L’azione delicata e profonda che mira a coinvolgere la singola persona, crea un’adesione spontanea e una forte sinergia collaborativa tra i partecipanti. In particolare il metodo moreniano si fonda sull’apprendimento spontaneo e creativo.
A completamento della metodologia di matrice moreniana cui fa riferimento il CERG vanno considerate la Sociometria e il Sociodramma. La sociometria è l’insieme delle tecniche che consentono una rilevazione e un intervento sulle relazioni nei gruppi. Attraverso la sociometria il gruppo può riconoscere le proprie appartenenze interne e consentire al singolo di introdursi nella costituzione di nuovi legami e quindi nella costituzione stessa del gruppo.
Con l’ attività sociodrammatica è possibile far emergere le dimensioni culturali, sociali e valoriali del gruppo fondamentali per comprendere la posizione di ciascuno e la ridefinizione dell’identità e degli obiettivi condivisi del gruppo stesso.

Il Playback Theatre

Il Playback Theatre (ideato da Jonathan Fox) è una forma originale di improvvisazione teatrale in cui la gente racconta eventi reali della propria vita, e poi li guarda rappresentati al momento attraverso una rappresentazione scenica e musicale. Il Playback Theatre crea uno spazio rituale nel quale ogni storia, sia essa ordinaria, straordinaria, nascosta o difficile possa essere narrata ed immediatamente trasformata in teatro.
Uno spazio dove l’unicità di ogni persona è affermata e onorata mentre si costruiscono e si intensificano le connessioni tra le persone rafforzando lo spirito comunitario Il CERG utilizza il Playback Theatre sia nella dimensione performativa che in quella laboratoriale. La tecnica del Playback Theatre prevede che il soggetto narrante possa rivedere sulla scena la propria narrazione. L’attore in scena ha così occasione di vivere una nuova realtà nella relazione con l’altro è occasione per vivere, sperimentare e assumere una nuova posizione soggettiva. L’improvvisazione teatrale è occasione di sorpresa per il soggetto e in particolare nella dimensione più laboratoriale è strumento di osservazione delle caratteristiche relazionali dello stesso.
Psicologia sociale
Studia l’interazione sociale. Nella psicologia sociale il gruppo ha una propria identità sociale che necessita di una fase di costituzione, frutto del riconoscimento delle singole individualità le quali, espresse, consentono la creazione di legami. La vita di un gruppo è dinamica: ogni individuo è fonte di azioni che modificano le altre persone e il gruppo, nello stesso tempo la sua azione viene a sua volta modificata dalle azioni e reazioni altrui, secondo il principio dell’interdipendenza. La struttura di un gruppo quindi si modifica di continuo per i cambiamenti dei soggetti stessi e delle relazioni che si creano.
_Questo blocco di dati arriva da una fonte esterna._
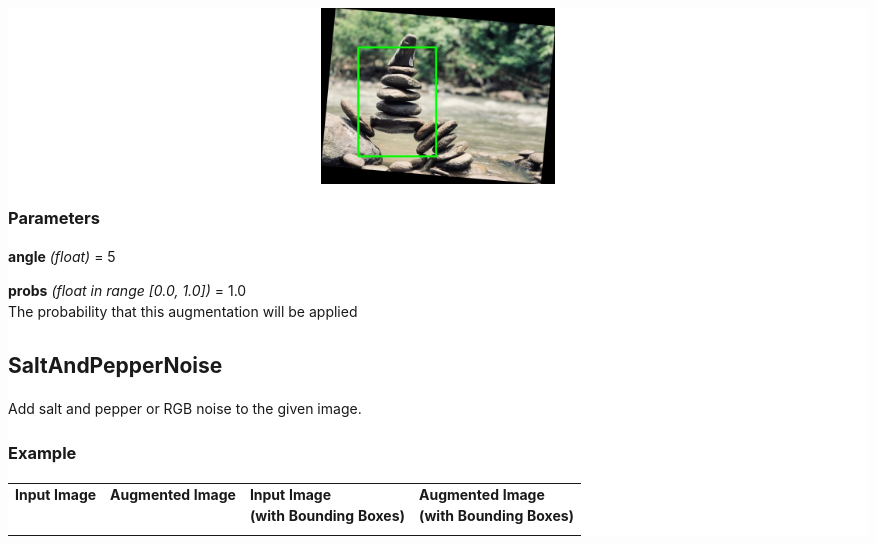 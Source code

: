 <td style="vertical-align: bottom">
<img src="images/Rotate-bboxes.jpg" width="235px" height="176px" style="display: block; width: 100%"/>
</td>

</tr>
</table>

### Parameters


**angle** *(float)* = 5<br/>




**probs** *(float in range \[0\.0, 1\.0\])* = 1\.0<br/>
The probability that this augmentation will be applied









## SaltAndPepperNoise

Add salt and pepper or RGB noise to the given image\.

### Example
<table style="width: 100%">
<tr>
<td><b>Input Image</b></td>
<td><b>Augmented Image</b></td>
<td><b>Input Image<br/>(with Bounding Boxes)</b></td>
<td><b>Augmented Image<br/>(with Bounding Boxes)</b></td>
</tr>
<tr>
<td style="vertical-align: bottom"> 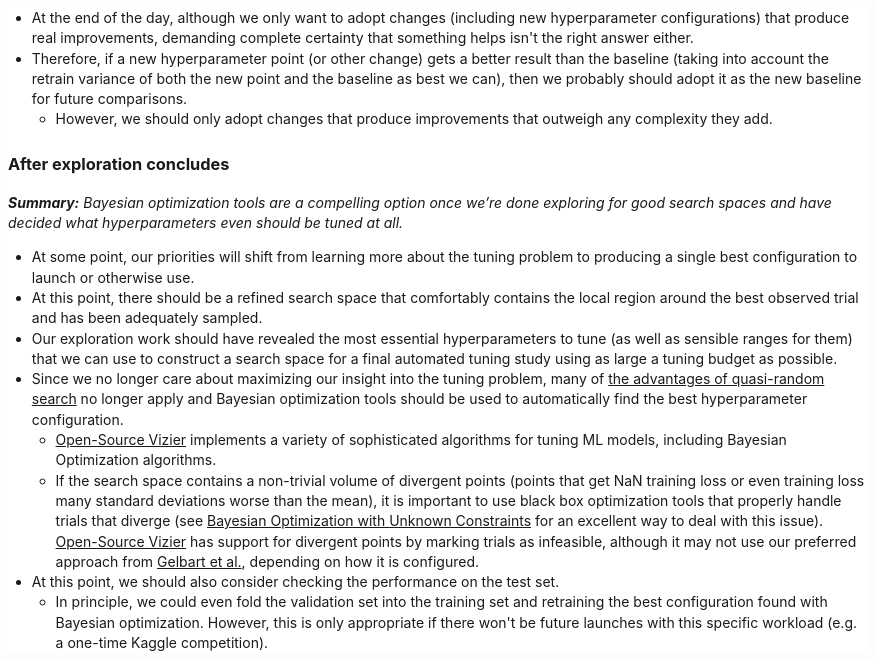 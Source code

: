 -   At the end of the day, although we only want to adopt changes (including new
    hyperparameter configurations) that produce real improvements, demanding
    complete certainty that something helps isn't the right answer either.
-   Therefore, if a new hyperparameter point (or other change) gets a better
    result than the baseline (taking into account the retrain variance of both
    the new point and the baseline as best we can), then we probably should
    adopt it as the new baseline for future comparisons.
    -   However, we should only adopt changes that produce improvements that
        outweigh any complexity they add.

### After exploration concludes

***Summary:*** *Bayesian optimization tools are a compelling option once we’re
done exploring for good search spaces and have decided what hyperparameters even
should be tuned at all.*

-   At some point, our priorities will shift from learning more about the tuning
    problem to producing a single best configuration to launch or otherwise use.
-   At this point, there should be a refined search space that comfortably
    contains the local region around the best observed trial and has been
    adequately sampled.
-   Our exploration work should have revealed the most essential hyperparameters
    to tune (as well as sensible ranges for them) that we can use to construct a
    search space for a final automated tuning study using as large a tuning
    budget as possible.
-   Since we no longer care about maximizing our insight into the tuning
    problem, many of
    [the advantages of quasi-random search](#why-use-quasi-random-search-instead-of-more-sophisticated-black-box-optimization-algorithms-during-the-exploration-phase-of-tuning)
    no longer apply and Bayesian optimization tools should be used to
    automatically find the best hyperparameter configuration.
    -   [Open-Source Vizier](https://github.com/google/vizier) implements
        a variety of sophisticated algorithms for tuning ML models, including
        Bayesian Optimization algorithms.
    -   If the search space contains a non-trivial volume of divergent points
        (points that get NaN training loss or even training loss many standard
        deviations worse than the mean), it is important to use black box
        optimization tools that properly handle trials that diverge (see
        [Bayesian Optimization with Unknown Constraints](https://arxiv.org/abs/1403.5607)
        for an excellent way to deal with this issue). [Open-Source Vizier](https://github.com/google/vizier)
        has support for divergent points by marking trials as infeasible, although it may not use our preferred approach from [Gelbart et al.](https://arxiv.org/abs/1403.5607), depending on how it is configured.
-   At this point, we should also consider checking the performance on the test
    set.
    -   In principle, we could even fold the validation set into the training
        set and retraining the best configuration found with Bayesian
        optimization. However, this is only appropriate if there won't be future
        launches with this specific workload (e.g. a one-time Kaggle
        competition).
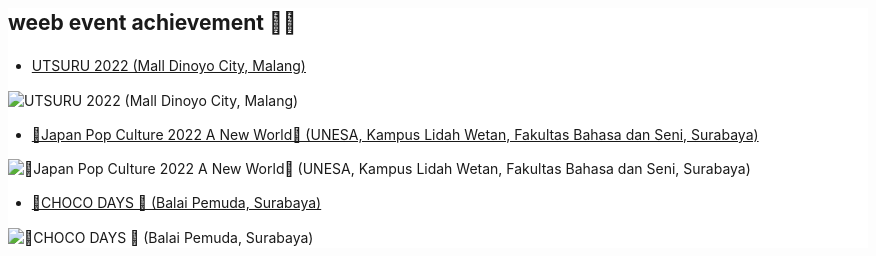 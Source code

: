 ## weeb event achievement 🏯🎌

- [UTSURU 2022 (Mall Dinoyo City, Malang)](https://www.instagram.com/p/CjTsOtKBErM)
<img src="https://i.postimg.cc/NjBjczCC/310361404-1206886693224311-2582064206542672658-n-fococlipping-standard.png" alt="UTSURU 2022 (Mall Dinoyo City, Malang)" width="80"/>

- [🏮Japan Pop Culture 2022 A New World🏮 (UNESA, Kampus Lidah Wetan, Fakultas Bahasa dan Seni, Surabaya)](https://www.instagram.com/p/ClCuYY1Sfiw)
<img src="https://i.postimg.cc/T3pwP1Gg/IMG-20221128-084605-1-removebg-preview-1.png" alt="🏮Japan Pop Culture 2022 A New World🏮 (UNESA, Kampus Lidah Wetan, Fakultas Bahasa dan Seni, Surabaya)" width="50"/>

- [🎉CHOCO DAYS 🎉 (Balai Pemuda, Surabaya)](https://www.instagram.com/p/Cl2xgx7JEQC)
<img src="https://i.postimg.cc/43rhxyd5/removal-ai-tmp-6395bc1d7715d-1.png" alt="🎉CHOCO DAYS 🎉 (Balai Pemuda, Surabaya)" width="50"/>
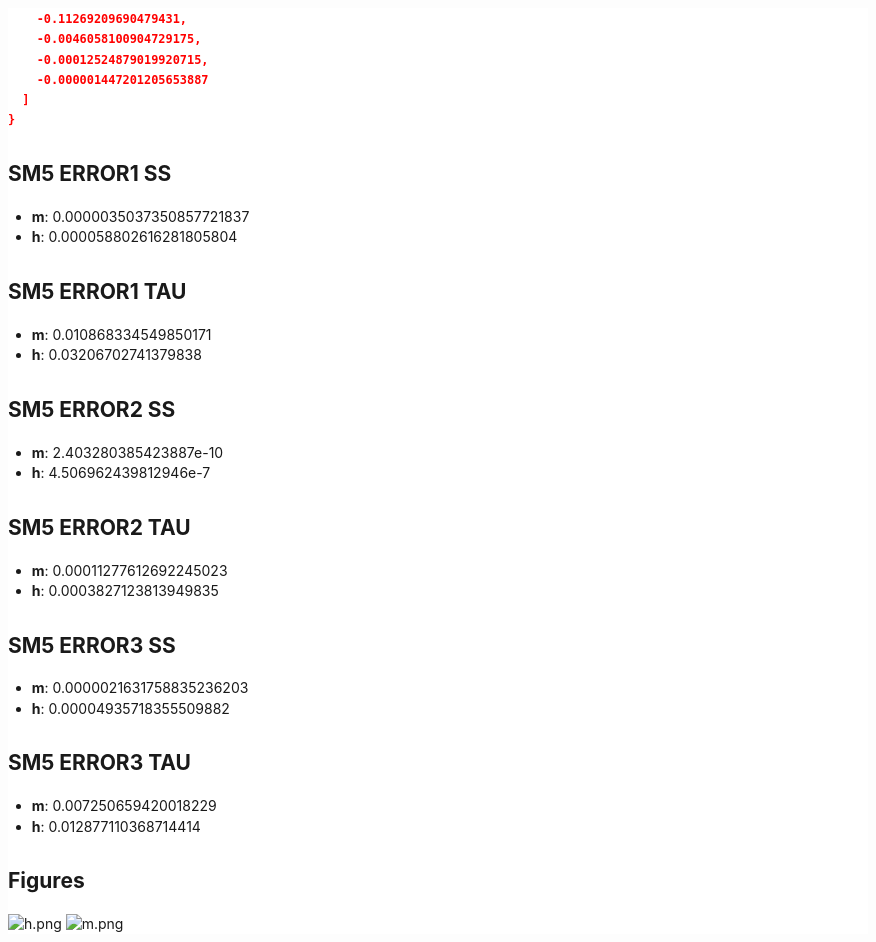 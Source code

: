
 ```json
    -0.11269209690479431,
    -0.0046058100904729175,
    -0.00012524879019920715,
    -0.000001447201205653887
  ]
}
```

## SM5 ERROR1 SS

- **m**: 0.0000035037350857721837
- **h**: 0.000058802616281805804

## SM5 ERROR1 TAU

- **m**: 0.010868334549850171
- **h**: 0.03206702741379838

## SM5 ERROR2 SS

- **m**: 2.403280385423887e-10
- **h**: 4.506962439812946e-7

## SM5 ERROR2 TAU

- **m**: 0.00011277612692245023
- **h**: 0.0003827123813949835

## SM5 ERROR3 SS

- **m**: 0.0000021631758835236203
- **h**: 0.00004935718355509882

## SM5 ERROR3 TAU

- **m**: 0.007250659420018229
- **h**: 0.012877110368714414

## Figures

![h.png](images/h.png)
![m.png](images/m.png)
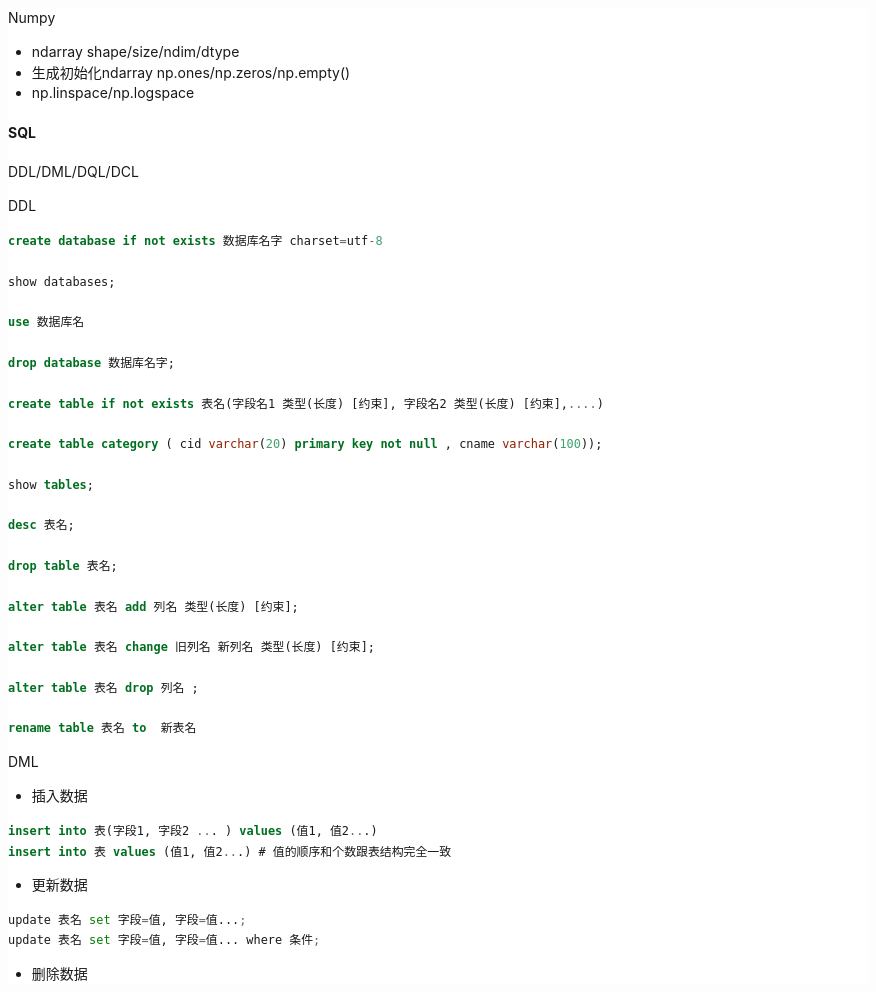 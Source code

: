 Numpy

- ndarray  shape/size/ndim/dtype
- 生成初始化ndarray np.ones/np.zeros/np.empty()
- np.linspace/np.logspace

#### SQL

DDL/DML/DQL/DCL

DDL

```sql
create database if not exists 数据库名字 charset=utf-8

show databases;

use 数据库名

drop database 数据库名字;

create table if not exists 表名(字段名1 类型(长度) [约束], 字段名2 类型(长度) [约束],....)

create table category ( cid varchar(20) primary key not null , cname varchar(100));

show tables;

desc 表名;

drop table 表名;

alter table 表名 add 列名 类型(长度) [约束];

alter table 表名 change 旧列名 新列名 类型(长度) [约束];

alter table 表名 drop 列名 ;

rename table 表名 to  新表名
```

DML

- 插入数据

```sql
insert into 表(字段1, 字段2 ... ) values (值1, 值2...)
insert into 表 values (值1, 值2...) # 值的顺序和个数跟表结构完全一致
```

- 更新数据

```python
update 表名 set 字段=值, 字段=值...;
update 表名 set 字段=值, 字段=值... where 条件;
```

- 删除数据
Il gruppo consente di vivere esperienze di relazioni e di riflettere sulle stesse, acquisendo maggiore sensibilità e percezione di sé e degli altri
Psicologia umanistica
Ispirata al contributo di Carl Rogers, considera l’essere umano un organismo bio-psico-sociale, in una visione olistica dell’esperienza umana. Ogni comportamento nasce dal bisogno di crescita e di affermazione, l’equilibrio personale, continuamente ricercato, si genera dall’autostima. L’orientamento umanistico sostiene la “positività” e la “saggezza” di ogni persona che se accettata, ascoltata empaticamente e sostenuta adeguatamente è in grado di individuare, in modo autonomo, le strategie per raggiungere il benessere. Il cambiamento di ciascuna persona viene promosso attraverso un addestramento che promuove un processo autonomo di analisi e risoluzione dei problemi, riconoscendo e valorizzando la propria unicità.